Your assignment - Your answer is a copy of every line in the records where "newtheorem" appears.

Records from a data source
[Start of section]

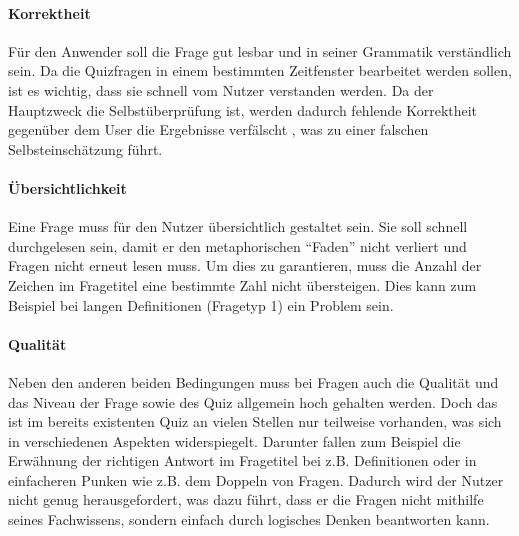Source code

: \documentclass[headsepline,titlepage,ngerman,twoside,12pt]{report}
\begin{document}
\paragraph{Korrektheit}
\label{para:Korrektheit}
Für den Anwender soll die Frage gut lesbar und in seiner Grammatik verständlich sein.
Da die Quizfragen in einem bestimmten Zeitfenster bearbeitet werden sollen, ist es wichtig, dass sie schnell vom Nutzer verstanden werden.
Da der Hauptzweck die Selbstüberprüfung ist, werden dadurch fehlende Korrektheit gegenüber dem User die Ergebnisse verfälscht , was zu einer falschen Selbsteinschätzung führt.
\paragraph{Übersichtlichkeit}
Eine Frage muss für den Nutzer übersichtlich gestaltet sein.
Sie soll schnell durchgelesen sein, damit er den metaphorischen \enquote{Faden} nicht verliert und Fragen nicht erneut lesen muss.
Um dies zu garantieren, muss die Anzahl der Zeichen im Fragetitel eine bestimmte Zahl nicht übersteigen.
Dies kann zum Beispiel bei langen Definitionen (Fragetyp 1) ein Problem sein.
\paragraph{Qualität}
Neben den anderen beiden Bedingungen muss bei Fragen auch die Qualität und das Niveau der Frage sowie des Quiz allgemein hoch gehalten werden.
Doch das ist im bereits existenten Quiz an vielen Stellen nur teilweise vorhanden, was sich in verschiedenen Aspekten widerspiegelt.
Darunter fallen zum Beispiel die Erwähnung der richtigen Antwort im Fragetitel bei z.B. Definitionen oder in einfacheren Punken wie z.B. dem Doppeln von Fragen.
Dadurch wird der Nutzer nicht genug herausgefordert, was dazu führt, dass er die Fragen nicht mithilfe seines Fachwissens, sondern einfach durch logisches Denken beantworten kann. 
\end{document}
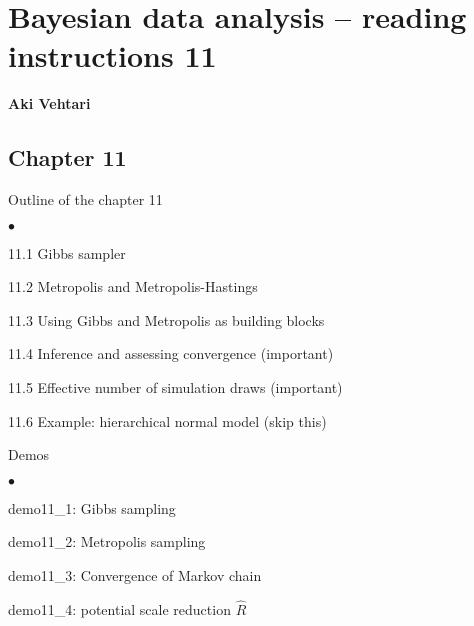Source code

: \documentclass[a4paper,11pt,english]{article}
\begin{document}
\thispagestyle{empty}

\section*{Bayesian data analysis -- reading instructions 11} 
\smallskip
{\bf Aki Vehtari}
\smallskip

\subsection*{Chapter 11}

Outline of the chapter 11
\begin{list}{$\bullet$}{\parsep=0pt\itemsep=2pt}
\item 11.1 Gibbs sampler
\item 11.2 Metropolis and Metropolis-Hastings
\item 11.3 Using Gibbs and Metropolis as building blocks
\item 11.4 Inference and assessing convergence (important)
\item 11.5 Effective number of simulation draws (important)
\item 11.6 Example: hierarchical normal model (skip this)
\end{list}

Demos 
\begin{list}{$\bullet$}{\parsep=0pt\itemsep=2pt}
\item demo11\_1: Gibbs sampling
\item demo11\_2: Metropolis sampling
\item demo11\_3: Convergence of Markov chain
\item demo11\_4: potential scale reduction $\hat{R}$
\end{list}
\end{document}
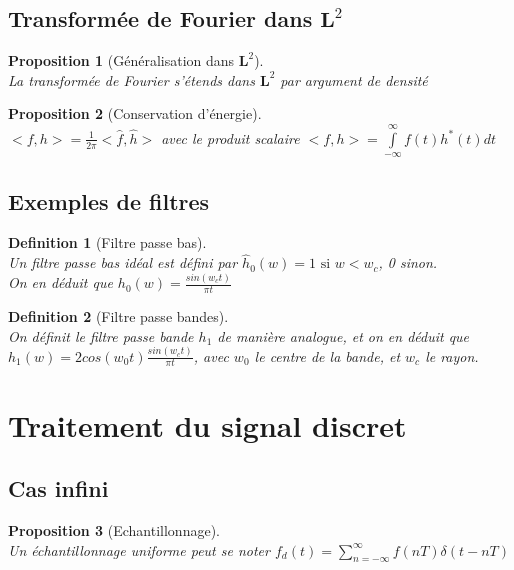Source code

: \documentclass[a4paper]{article}
\newtheorem*{prop}{Proposition}
\newtheorem*{definition}{Definition}
\renewcommand{\(}{\left(}
\renewcommand{\)}{\right)}
\begin{document}
\subsection{Transformée de Fourier dans $\mathbf{L}^2$}

\begin{prop}[Généralisation dans $\mathbf{L}^2$]~\\
  La transformée de Fourier s'étends dans $\mathbf{L}^2$ par argument de densité
\end{prop}

\begin{prop}[Conservation d'énergie]~\\
  $<f,h> = \frac{1}{2\pi}<\hat{f},\hat{h}>$ avec le produit scalaire
  $<f,h> = \int\limits_{-\infty}^{\infty}f(t)h^*(t)dt$
\end{prop}

\subsection{Exemples de filtres}

\begin{definition}[Filtre passe bas]~\\
  Un filtre passe bas idéal est défini par $\hat{h}_0(w) = 1 \text{ si } w < w_c$, 0 sinon.\\
  On en déduit que $h_0(w) = \frac{sin(w_ct)}{\pi t}$
\end{definition}

\begin{definition}[Filtre passe bandes]~\\
  On définit le filtre passe bande $h_1$ de manière analogue, et on en déduit
  que $h_1(w) = 2cos(w_0t)\frac{sin(w_ct)}{\pi t}$, avec $w_0$ le centre de la bande, et $w_c$ le rayon.
\end{definition}

\section{Traitement du signal discret}

\subsection{Cas infini}

\begin{prop}[Echantillonnage]~\\
  Un échantillonnage uniforme peut se noter $f_d(t) = \sum\limits_{n=-\infty}^{\infty}f(nT)\delta(t - nT)$
\end{prop}
\end{document}
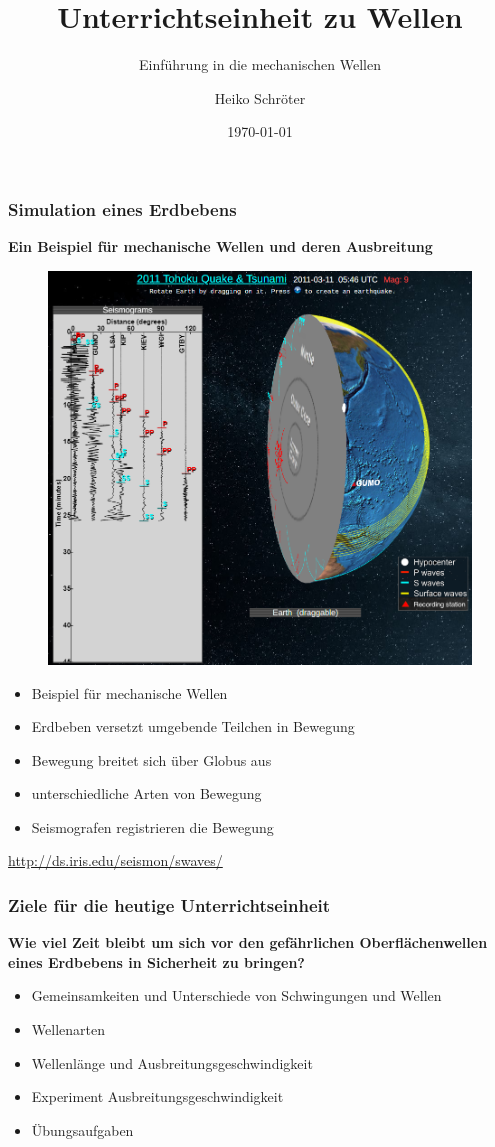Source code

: \documentclass{beamer}
\title{Unterrichtseinheit zu Wellen}
\subtitle{Einführung in die mechanischen Wellen}
\author{Heiko Schröter}
\date{\today}
\begin{document}
\frame{\titlepage}

\frame
{
  \frametitle{Simulation eines Erdbebens}
  \textbf{Ein Beispiel für mechanische Wellen und deren Ausbreitung}
	\begin{figure}
	\includegraphics[scale=0.15]{iris}
	\end{figure}
	\begin{itemize}
	\item Beispiel für mechanische Wellen
	\item Erdbeben versetzt umgebende Teilchen in Bewegung
	\item Bewegung breitet sich über Globus aus
	\item unterschiedliche Arten von Bewegung
	\item Seismografen registrieren die Bewegung
	\end{itemize}
	\url{http://ds.iris.edu/seismon/swaves/}
}

\frame
{
  \frametitle{Ziele für die heutige Unterrichtseinheit}
  \textbf{Wie viel Zeit bleibt um sich vor den gefährlichen Oberflächenwellen eines Erdbebens in Sicherheit zu bringen?}
  \begin{itemize}
	\item Gemeinsamkeiten und Unterschiede von Schwingungen und Wellen
	\item Wellenarten
	\item Wellenlänge und Ausbreitungsgeschwindigkeit
	\item Experiment Ausbreitungsgeschwindigkeit
	\item Übungsaufgaben
  \end{itemize}
}
\end{document}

[End of section]

Solved problem -
\newtheorem*{prop}{Proposition}
\newtheorem*{definition}{Definition}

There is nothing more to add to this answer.